Some of Malta’s worst flooding problems could be solved by simply maintaining British-built flood prevention infrastructure which has been abandoned, according to geologist Peter Gatt.

In their time, the British built strong dams in Wied il-Kbir and the adjacent valleys, Wied Ħanżir and Wied Xkora. These make up the largest natural flood water basin in Malta and end in the road close to Marsa. But this infrastructure has been ignored over the years leaving the surrounding areas exposed to flooding.

“For instance, the English built an arch dam which can store a lot of water and was planned to retain more water than the dams in Chadwick lakes.

“Now, with the silt that has collected in it, water just flows over it,” Mr Gatt said.

“All these have been built for flood relief but they have been ignored; it is like leaving Chadwick Lakes silted up, which would have flooded Attard. There’s potential for other, properly designed dams. It’s not rocket science,” he insisted.

His comments come as the government just last week committed €56 million to a massive storm water collection project.

Mr Gatt said he hoped the project would not create new problems, as similar large-scale infrastructural work by the government had done.

He pointed out, that the storm water gallery which formed part of a Lm4 million Santa Venera road infrastructure project, inaugurated in 1992, was designed to end up in a Qormi road, dumping water from a large catchment area into a valley already prone to severe flooding.

“It’s no surprise that Qormi is flooded time and time again, as the rainwater tunnel in Santa Venera ends in Wied il-Kbir,” Mr Gatt said.

“The problem is, we have flooding by design.”

His thoughts echo in part those of Carmel Pulè, an electrical engineer by profession who has been studying the Qormi and Marsa area for the past seven years after the area had been flooded in 2003.

Prof. Pulè insists that the channels beneath the Aldo Moro Road area in Marsa are not well designed and exacerbate the flooding in the area. Four galleries beneath Aldo Moro Road have to turn a right angle, which creates further pressure.

“This backpressure slows down all the floodwater, filling the channel all the way to the historic skewed arch in Qormi, where the council should remove the boundary in the square slowing water into the main channel,” Prof. Pule’ said.
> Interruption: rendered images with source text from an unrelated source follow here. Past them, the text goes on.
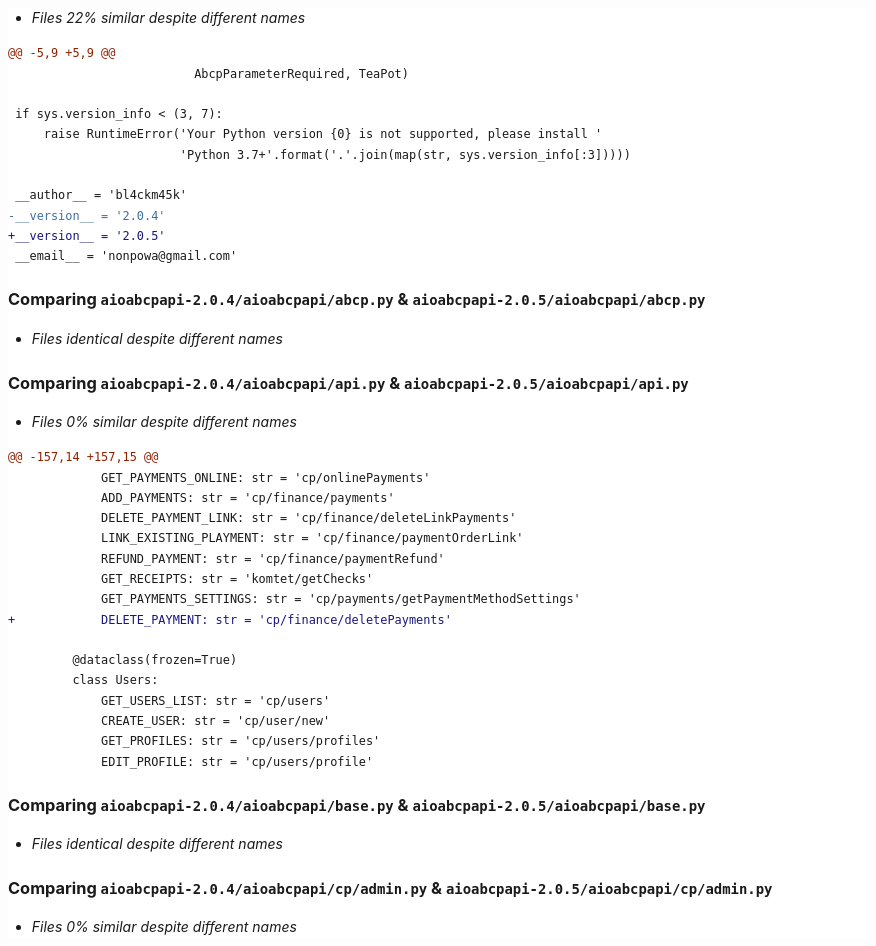  * *Files 22% similar despite different names*

```diff
@@ -5,9 +5,9 @@
                          AbcpParameterRequired, TeaPot)
 
 if sys.version_info < (3, 7):
     raise RuntimeError('Your Python version {0} is not supported, please install '
                        'Python 3.7+'.format('.'.join(map(str, sys.version_info[:3]))))
 
 __author__ = 'bl4ckm45k'
-__version__ = '2.0.4'
+__version__ = '2.0.5'
 __email__ = 'nonpowa@gmail.com'
```

### Comparing `aioabcpapi-2.0.4/aioabcpapi/abcp.py` & `aioabcpapi-2.0.5/aioabcpapi/abcp.py`

 * *Files identical despite different names*

### Comparing `aioabcpapi-2.0.4/aioabcpapi/api.py` & `aioabcpapi-2.0.5/aioabcpapi/api.py`

 * *Files 0% similar despite different names*

```diff
@@ -157,14 +157,15 @@
             GET_PAYMENTS_ONLINE: str = 'cp/onlinePayments'
             ADD_PAYMENTS: str = 'cp/finance/payments'
             DELETE_PAYMENT_LINK: str = 'cp/finance/deleteLinkPayments'
             LINK_EXISTING_PLAYMENT: str = 'cp/finance/paymentOrderLink'
             REFUND_PAYMENT: str = 'cp/finance/paymentRefund'
             GET_RECEIPTS: str = 'komtet/getChecks'
             GET_PAYMENTS_SETTINGS: str = 'cp/payments/getPaymentMethodSettings'
+            DELETE_PAYMENT: str = 'cp/finance/deletePayments'
 
         @dataclass(frozen=True)
         class Users:
             GET_USERS_LIST: str = 'cp/users'
             CREATE_USER: str = 'cp/user/new'
             GET_PROFILES: str = 'cp/users/profiles'
             EDIT_PROFILE: str = 'cp/users/profile'
```

### Comparing `aioabcpapi-2.0.4/aioabcpapi/base.py` & `aioabcpapi-2.0.5/aioabcpapi/base.py`

 * *Files identical despite different names*

### Comparing `aioabcpapi-2.0.4/aioabcpapi/cp/admin.py` & `aioabcpapi-2.0.5/aioabcpapi/cp/admin.py`

 * *Files 0% similar despite different names*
“Every time it rains more than 80mm, the Marsa/Millennia junction goes into a state of emergency. Immediate attention should be given to the blockage which always occurs due to the locality’s poor hydrodynamic design,” the engineer said.
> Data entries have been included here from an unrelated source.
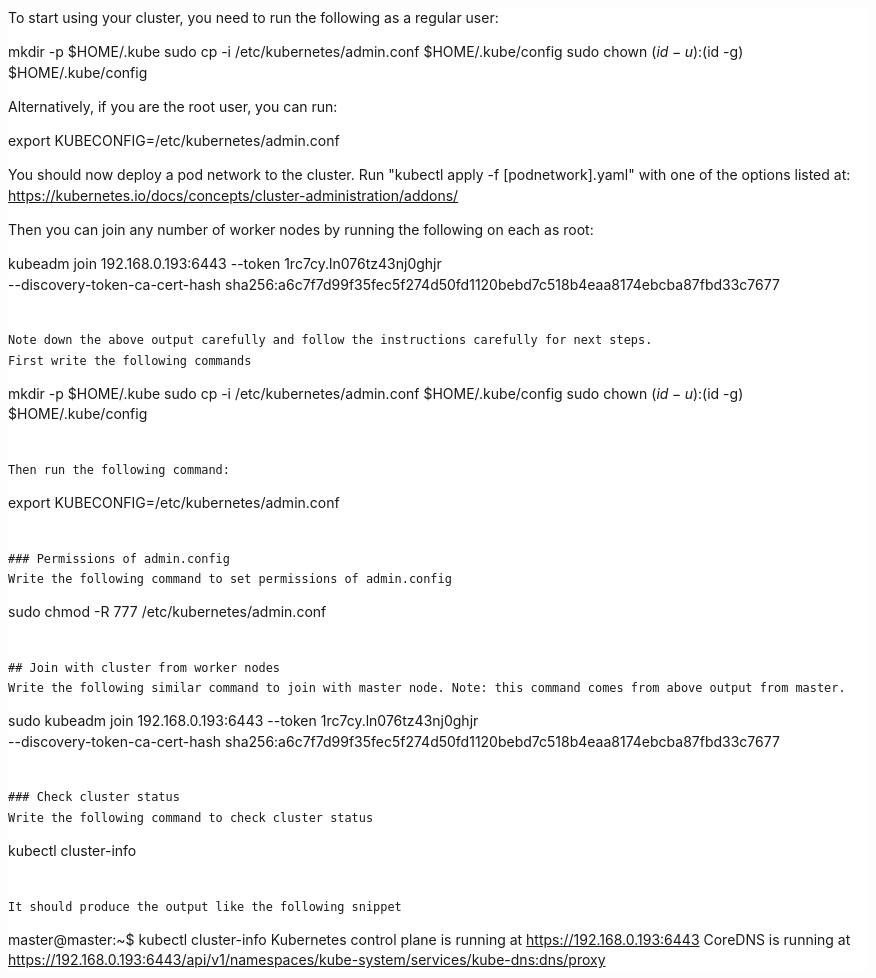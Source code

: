 To start using your cluster, you need to run the following as a regular user:

  mkdir -p $HOME/.kube
  sudo cp -i /etc/kubernetes/admin.conf $HOME/.kube/config
  sudo chown $(id -u):$(id -g) $HOME/.kube/config

Alternatively, if you are the root user, you can run:

  export KUBECONFIG=/etc/kubernetes/admin.conf

You should now deploy a pod network to the cluster.
Run "kubectl apply -f [podnetwork].yaml" with one of the options listed at:
  https://kubernetes.io/docs/concepts/cluster-administration/addons/

Then you can join any number of worker nodes by running the following on each as root:

kubeadm join 192.168.0.193:6443 --token 1rc7cy.ln076tz43nj0ghjr \
	--discovery-token-ca-cert-hash sha256:a6c7f7d99f35fec5f274d50fd1120bebd7c518b4eaa8174ebcba87fbd33c7677 
```

Note down the above output carefully and follow the instructions carefully for next steps. 
First write the following commands
```
mkdir -p $HOME/.kube
sudo cp -i /etc/kubernetes/admin.conf $HOME/.kube/config
sudo chown $(id -u):$(id -g) $HOME/.kube/config
```

Then run the following command:
```
export KUBECONFIG=/etc/kubernetes/admin.conf
```

### Permissions of admin.config
Write the following command to set permissions of admin.config
```
sudo chmod -R 777 /etc/kubernetes/admin.conf
```

## Join with cluster from worker nodes
Write the following similar command to join with master node. Note: this command comes from above output from master.
```
sudo kubeadm join 192.168.0.193:6443 --token 1rc7cy.ln076tz43nj0ghjr \
	--discovery-token-ca-cert-hash sha256:a6c7f7d99f35fec5f274d50fd1120bebd7c518b4eaa8174ebcba87fbd33c7677
```

### Check cluster status
Write the following command to check cluster status
```
kubectl cluster-info
```

It should produce the output like the following snippet
```
master@master:~$ kubectl cluster-info
Kubernetes control plane is running at https://192.168.0.193:6443
CoreDNS is running at https://192.168.0.193:6443/api/v1/namespaces/kube-system/services/kube-dns:dns/proxy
He said that after Monday’s flood, workers had turned up with pick-axes for a big job of debris clearance that had to be done quickly. “If it had rained in the night at the same rate (as it did the night of the flood last week) with the accompanying debris, Marsa would have drowned,” Prof. Pulè said.
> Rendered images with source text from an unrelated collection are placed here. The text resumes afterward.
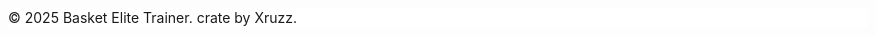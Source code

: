   <footer>
    &copy; 2025 Basket Elite Trainer. crate by Xruzz.
  </footer>

  <script>
    const canvas = document.getElementById("basket-rain");
    const ctx = canvas.getContext("2d");

    function resizeCanvas() {
      canvas.width = window.innerWidth;
      canvas.height = window.innerHeight;
    }
    resizeCanvas();
    window.addEventListener("resize", resizeCanvas);

    const balls = [];
    const basketImg = new Image();
    basketImg.src = 'https://upload.wikimedia.org/wikipedia/commons/thumb/7/7a/Basketball.png/240px-Basketball.png';

    for (let i = 0; i < 30; i++) {
      balls.push({
        x: Math.random() * canvas.width,
        y: Math.random() * canvas.height,
        speed: 0.3 + Math.random() * 0.7,
        size: 10 + Math.random() * 5
      });
    }

    function animate() {
      ctx.clearRect(0, 0, canvas.width, canvas.height);
      balls.forEach(ball => {
        ctx.drawImage(basketImg, ball.x, ball.y, ball.size, ball.size);
        ball.y += ball.speed;
        if (ball.y > canvas.height) {
          ball.y = -ball.size;
          ball.x = Math.random() * canvas.width;
        }
      });
      requestAnimationFrame(animate);
    }

    basketImg.onload = animate;

    // Script Form Validasi
    const form = document.getElementById('registrationForm');
    const msg = document.getElementById('msg');

    form.addEventListener('submit', function(e) {
      e.preventDefault();
      const nama = form.nama.value.trim();
      const umur = form.umur.value;
      const email = form.email.value.trim();
      const hp = form.hp.value.trim();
The situation is made worse by what happens on the surface, according to Prof. Pulè, who pointed out that the Millennia showroom and a big wall next to the Marsa Open Centre hold water, pushing it back into the racetrack on the opposite side of the road.

“When the level keeps going up, it can’t go beyond the Millennia showroom, and whenever it rains over 100mm, the water rises and flows into the racetrack while water keeps coming,” Prof. Pulè said.

However, a crucial underlying point for Mr Gatt is that Malta remains the only EU country with no geological survey. This means the government does not have enough scientific knowledge on the country’s geological makeup for structural and strategic decisions to be taken properly.

Mr Gatt said the first step in a National Flood Relief project should have been to check the flow coming from each of Malta’s natural basins and he wondered whether the new tunnels would just be shifting the flood waters from one area to another.